(PROVIDED RECORDS Opens)

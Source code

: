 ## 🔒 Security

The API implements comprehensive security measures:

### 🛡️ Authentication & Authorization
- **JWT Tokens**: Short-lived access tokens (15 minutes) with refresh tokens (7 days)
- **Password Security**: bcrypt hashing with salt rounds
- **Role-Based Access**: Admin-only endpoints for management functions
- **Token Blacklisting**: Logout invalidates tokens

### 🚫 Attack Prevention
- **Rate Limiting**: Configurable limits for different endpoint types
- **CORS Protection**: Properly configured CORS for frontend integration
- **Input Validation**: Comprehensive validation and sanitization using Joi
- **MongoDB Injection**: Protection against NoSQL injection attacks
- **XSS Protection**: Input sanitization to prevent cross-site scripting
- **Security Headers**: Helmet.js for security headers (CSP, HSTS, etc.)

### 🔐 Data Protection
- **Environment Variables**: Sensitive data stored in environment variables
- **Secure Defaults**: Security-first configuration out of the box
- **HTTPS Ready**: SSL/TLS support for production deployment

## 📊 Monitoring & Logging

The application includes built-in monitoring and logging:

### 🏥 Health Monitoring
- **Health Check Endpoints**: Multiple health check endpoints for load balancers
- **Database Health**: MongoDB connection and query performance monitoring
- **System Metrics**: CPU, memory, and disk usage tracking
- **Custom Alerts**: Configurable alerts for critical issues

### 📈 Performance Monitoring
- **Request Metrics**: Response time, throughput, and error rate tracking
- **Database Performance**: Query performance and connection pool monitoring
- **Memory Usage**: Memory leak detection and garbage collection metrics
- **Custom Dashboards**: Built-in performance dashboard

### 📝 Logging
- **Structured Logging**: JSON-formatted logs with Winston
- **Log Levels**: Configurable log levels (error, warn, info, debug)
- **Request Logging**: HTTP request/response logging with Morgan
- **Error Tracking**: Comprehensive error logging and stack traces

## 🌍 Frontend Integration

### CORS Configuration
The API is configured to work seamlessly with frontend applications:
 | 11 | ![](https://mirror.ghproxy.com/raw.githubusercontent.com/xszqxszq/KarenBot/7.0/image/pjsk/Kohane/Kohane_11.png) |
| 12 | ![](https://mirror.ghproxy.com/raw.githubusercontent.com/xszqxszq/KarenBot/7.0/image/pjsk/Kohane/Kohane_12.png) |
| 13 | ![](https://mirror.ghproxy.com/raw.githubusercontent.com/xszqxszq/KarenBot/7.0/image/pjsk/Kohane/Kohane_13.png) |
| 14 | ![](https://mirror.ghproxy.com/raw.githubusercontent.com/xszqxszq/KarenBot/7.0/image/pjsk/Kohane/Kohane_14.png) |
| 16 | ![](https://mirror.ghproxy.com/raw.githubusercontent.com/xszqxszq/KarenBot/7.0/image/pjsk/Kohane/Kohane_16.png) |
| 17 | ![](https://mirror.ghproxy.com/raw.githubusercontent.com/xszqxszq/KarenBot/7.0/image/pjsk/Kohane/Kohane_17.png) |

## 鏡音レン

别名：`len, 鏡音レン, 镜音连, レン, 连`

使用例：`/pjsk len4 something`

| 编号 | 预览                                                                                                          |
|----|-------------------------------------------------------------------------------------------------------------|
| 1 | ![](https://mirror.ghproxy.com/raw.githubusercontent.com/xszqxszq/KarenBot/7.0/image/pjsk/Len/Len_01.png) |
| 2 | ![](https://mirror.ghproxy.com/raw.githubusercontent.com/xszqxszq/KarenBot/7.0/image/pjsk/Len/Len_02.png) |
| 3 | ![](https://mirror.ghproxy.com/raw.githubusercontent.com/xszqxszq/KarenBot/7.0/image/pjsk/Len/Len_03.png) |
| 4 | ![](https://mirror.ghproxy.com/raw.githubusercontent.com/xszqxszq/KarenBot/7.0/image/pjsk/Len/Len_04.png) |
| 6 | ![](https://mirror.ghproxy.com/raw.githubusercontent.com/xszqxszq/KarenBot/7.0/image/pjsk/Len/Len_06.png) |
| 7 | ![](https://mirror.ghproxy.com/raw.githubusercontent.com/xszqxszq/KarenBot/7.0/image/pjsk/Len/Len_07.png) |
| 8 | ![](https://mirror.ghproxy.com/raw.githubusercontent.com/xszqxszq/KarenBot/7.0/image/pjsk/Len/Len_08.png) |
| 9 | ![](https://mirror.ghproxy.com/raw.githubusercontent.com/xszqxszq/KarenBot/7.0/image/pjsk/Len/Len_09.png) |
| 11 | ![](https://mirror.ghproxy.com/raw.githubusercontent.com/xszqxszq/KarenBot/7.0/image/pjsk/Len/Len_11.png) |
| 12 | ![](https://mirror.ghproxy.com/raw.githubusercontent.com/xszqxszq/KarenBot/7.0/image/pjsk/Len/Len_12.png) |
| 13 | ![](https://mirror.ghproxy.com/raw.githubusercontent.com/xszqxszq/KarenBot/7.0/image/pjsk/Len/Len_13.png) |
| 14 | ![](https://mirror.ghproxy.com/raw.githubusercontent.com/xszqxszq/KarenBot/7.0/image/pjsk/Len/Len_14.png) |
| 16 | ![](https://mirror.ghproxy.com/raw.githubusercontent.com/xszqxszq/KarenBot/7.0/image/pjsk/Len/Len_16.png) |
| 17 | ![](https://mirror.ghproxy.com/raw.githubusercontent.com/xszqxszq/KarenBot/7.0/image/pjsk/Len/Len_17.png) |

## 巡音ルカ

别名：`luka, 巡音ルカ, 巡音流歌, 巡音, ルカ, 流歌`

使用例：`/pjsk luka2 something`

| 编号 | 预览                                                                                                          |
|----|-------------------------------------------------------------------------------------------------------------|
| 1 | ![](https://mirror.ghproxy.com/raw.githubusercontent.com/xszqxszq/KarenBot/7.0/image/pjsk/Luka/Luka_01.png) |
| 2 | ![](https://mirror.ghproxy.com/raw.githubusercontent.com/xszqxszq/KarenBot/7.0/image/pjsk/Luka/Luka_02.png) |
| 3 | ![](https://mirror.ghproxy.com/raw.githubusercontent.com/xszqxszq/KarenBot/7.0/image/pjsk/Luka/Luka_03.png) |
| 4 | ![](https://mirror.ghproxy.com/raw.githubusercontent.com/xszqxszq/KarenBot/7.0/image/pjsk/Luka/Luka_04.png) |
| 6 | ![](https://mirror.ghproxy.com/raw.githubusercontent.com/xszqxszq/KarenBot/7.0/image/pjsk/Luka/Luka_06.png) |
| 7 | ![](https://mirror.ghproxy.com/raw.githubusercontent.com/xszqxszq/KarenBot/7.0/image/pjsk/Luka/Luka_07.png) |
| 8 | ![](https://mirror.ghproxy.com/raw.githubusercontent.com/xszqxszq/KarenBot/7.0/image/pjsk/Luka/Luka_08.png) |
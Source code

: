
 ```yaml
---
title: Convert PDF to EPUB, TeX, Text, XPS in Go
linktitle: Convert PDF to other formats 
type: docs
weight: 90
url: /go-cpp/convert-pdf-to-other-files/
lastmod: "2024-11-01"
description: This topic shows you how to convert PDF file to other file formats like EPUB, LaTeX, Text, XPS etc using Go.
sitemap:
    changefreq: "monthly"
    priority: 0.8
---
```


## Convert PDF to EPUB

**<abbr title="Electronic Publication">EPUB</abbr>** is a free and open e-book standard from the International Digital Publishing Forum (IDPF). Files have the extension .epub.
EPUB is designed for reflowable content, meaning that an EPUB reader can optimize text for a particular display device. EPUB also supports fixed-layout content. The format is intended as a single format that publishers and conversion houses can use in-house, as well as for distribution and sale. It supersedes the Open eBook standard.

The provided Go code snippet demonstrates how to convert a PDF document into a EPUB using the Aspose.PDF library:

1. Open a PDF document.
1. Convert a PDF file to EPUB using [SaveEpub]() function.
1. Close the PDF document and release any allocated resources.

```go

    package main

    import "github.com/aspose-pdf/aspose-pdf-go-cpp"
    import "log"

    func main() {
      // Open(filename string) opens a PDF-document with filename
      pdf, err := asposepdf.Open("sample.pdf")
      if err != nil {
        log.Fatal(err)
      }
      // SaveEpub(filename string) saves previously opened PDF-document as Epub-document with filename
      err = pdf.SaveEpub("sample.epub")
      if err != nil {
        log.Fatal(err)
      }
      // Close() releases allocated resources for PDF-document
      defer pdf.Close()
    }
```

(PROVIDED RECORDS Closes)

TASK DESCRIPTION
Restate, please, word for word the span of records running from the first line to the line bearing "- **Password Security**: bcrypt", both included, and nothing outside it.

WRITTEN RESPONSE
Source code

: ## 🔒 Security

The API implements comprehensive security measures:

### 🛡️ Authentication & Authorization
- **JWT Tokens**: Short-lived access tokens (15 minutes) with refresh tokens (7 days)
- **Password Security**: bcrypt hashing with salt rounds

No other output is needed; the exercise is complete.